Keep in mind that these sweeteners are best eaten in moderation: a cup of dates contains 93 grams of sugar and 404 calories, according to the Food Information Council.

Stevia

A staple in diet beverages, snack foods, and baked goods, this sugar substitute comes from the stevia plant, as the name suggests, and contains few calories, which allows the ingredient to be called “calorie-free.”

According to McWhorter, the alternative is 500 times more sweet than sugar. This allows you to consume less for a similar level of sweetness.

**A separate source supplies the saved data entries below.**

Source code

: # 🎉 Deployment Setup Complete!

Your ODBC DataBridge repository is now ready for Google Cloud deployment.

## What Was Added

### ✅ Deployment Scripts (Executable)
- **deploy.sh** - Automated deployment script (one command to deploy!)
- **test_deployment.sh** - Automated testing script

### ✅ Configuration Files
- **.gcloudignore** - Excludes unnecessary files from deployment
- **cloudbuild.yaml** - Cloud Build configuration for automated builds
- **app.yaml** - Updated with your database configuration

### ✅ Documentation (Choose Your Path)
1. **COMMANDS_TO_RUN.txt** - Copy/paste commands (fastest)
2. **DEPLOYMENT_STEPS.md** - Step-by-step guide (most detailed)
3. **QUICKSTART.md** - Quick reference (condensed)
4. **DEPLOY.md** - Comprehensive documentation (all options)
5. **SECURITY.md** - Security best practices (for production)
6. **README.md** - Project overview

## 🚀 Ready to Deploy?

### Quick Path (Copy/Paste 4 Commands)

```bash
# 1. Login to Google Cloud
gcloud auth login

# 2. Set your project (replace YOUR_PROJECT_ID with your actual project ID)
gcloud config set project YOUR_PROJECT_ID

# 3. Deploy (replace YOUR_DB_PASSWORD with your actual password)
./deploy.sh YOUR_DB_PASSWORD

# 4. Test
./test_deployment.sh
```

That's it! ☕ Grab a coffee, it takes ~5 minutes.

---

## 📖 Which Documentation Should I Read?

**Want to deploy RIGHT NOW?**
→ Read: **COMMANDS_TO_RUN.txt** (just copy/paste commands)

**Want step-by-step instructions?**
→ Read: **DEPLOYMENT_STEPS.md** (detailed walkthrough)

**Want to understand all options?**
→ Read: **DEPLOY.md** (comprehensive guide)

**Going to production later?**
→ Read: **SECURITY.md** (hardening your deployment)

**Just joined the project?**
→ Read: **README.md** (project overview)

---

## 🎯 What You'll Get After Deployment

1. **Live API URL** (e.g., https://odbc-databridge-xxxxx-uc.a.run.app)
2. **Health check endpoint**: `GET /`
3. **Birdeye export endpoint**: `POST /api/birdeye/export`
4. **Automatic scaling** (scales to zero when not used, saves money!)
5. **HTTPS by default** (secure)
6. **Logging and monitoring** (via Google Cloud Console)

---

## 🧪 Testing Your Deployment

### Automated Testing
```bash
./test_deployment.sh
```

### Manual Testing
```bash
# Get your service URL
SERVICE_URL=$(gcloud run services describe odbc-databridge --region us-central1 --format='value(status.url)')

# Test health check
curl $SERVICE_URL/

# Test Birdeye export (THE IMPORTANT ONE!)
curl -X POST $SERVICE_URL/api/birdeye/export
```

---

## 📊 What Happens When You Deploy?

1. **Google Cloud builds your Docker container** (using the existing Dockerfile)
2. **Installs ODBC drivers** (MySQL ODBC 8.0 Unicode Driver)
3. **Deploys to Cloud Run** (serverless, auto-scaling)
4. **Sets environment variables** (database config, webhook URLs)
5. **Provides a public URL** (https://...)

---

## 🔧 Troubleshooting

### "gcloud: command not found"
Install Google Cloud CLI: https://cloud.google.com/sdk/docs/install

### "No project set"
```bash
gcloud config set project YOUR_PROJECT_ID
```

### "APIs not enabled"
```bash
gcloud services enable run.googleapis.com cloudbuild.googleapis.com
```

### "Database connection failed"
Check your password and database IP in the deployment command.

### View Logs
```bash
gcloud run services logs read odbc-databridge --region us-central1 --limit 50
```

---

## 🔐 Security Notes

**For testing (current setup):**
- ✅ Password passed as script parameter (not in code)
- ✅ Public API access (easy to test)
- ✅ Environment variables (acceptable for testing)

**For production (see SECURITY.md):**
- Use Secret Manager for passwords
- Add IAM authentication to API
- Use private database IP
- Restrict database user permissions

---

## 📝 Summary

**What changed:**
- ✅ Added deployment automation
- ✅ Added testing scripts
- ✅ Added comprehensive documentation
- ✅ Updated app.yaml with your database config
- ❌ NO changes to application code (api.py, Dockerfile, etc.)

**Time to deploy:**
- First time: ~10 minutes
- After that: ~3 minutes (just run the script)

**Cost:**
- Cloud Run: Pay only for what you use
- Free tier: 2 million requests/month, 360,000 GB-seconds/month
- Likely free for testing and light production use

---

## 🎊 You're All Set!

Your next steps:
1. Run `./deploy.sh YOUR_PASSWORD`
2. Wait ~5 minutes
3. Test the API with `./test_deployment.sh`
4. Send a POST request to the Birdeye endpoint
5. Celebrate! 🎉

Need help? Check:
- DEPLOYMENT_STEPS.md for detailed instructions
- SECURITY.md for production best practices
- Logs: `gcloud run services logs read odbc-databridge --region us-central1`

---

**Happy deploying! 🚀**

However, people often complain about stevia’s after taste. Several years ago, Vitaminwater fans complained that the company’s stevia-sweetened drinks tasted like cough syrup, reported Huffington Post.

Sugar alcohols

Commonly found in sugar-free gum, ice cream, and baked goods, you’ll find sugar alcohols under the names Erythritol, Malitol, or Xylitol on food labels. They’re made from plants or starches, and contain fewer calories per gram than sugar, according to the Food & Drug Administration. And since they don’t cause spikes in blood sugar, they may be helpful for diabetics.

But sugar alcohols can cause stomach gain and gastrointestinal discomfort like gas or bloating, says McWhorter.

The bottom line

Pick whichever sweetener you enjoy best, and cap your added sugar intake at 10 percent of your diet, advises McWhorter.

“They [sugar alternatives] might have small minute benefits, but are we talking about enough to compensate for the amount you’re consuming?”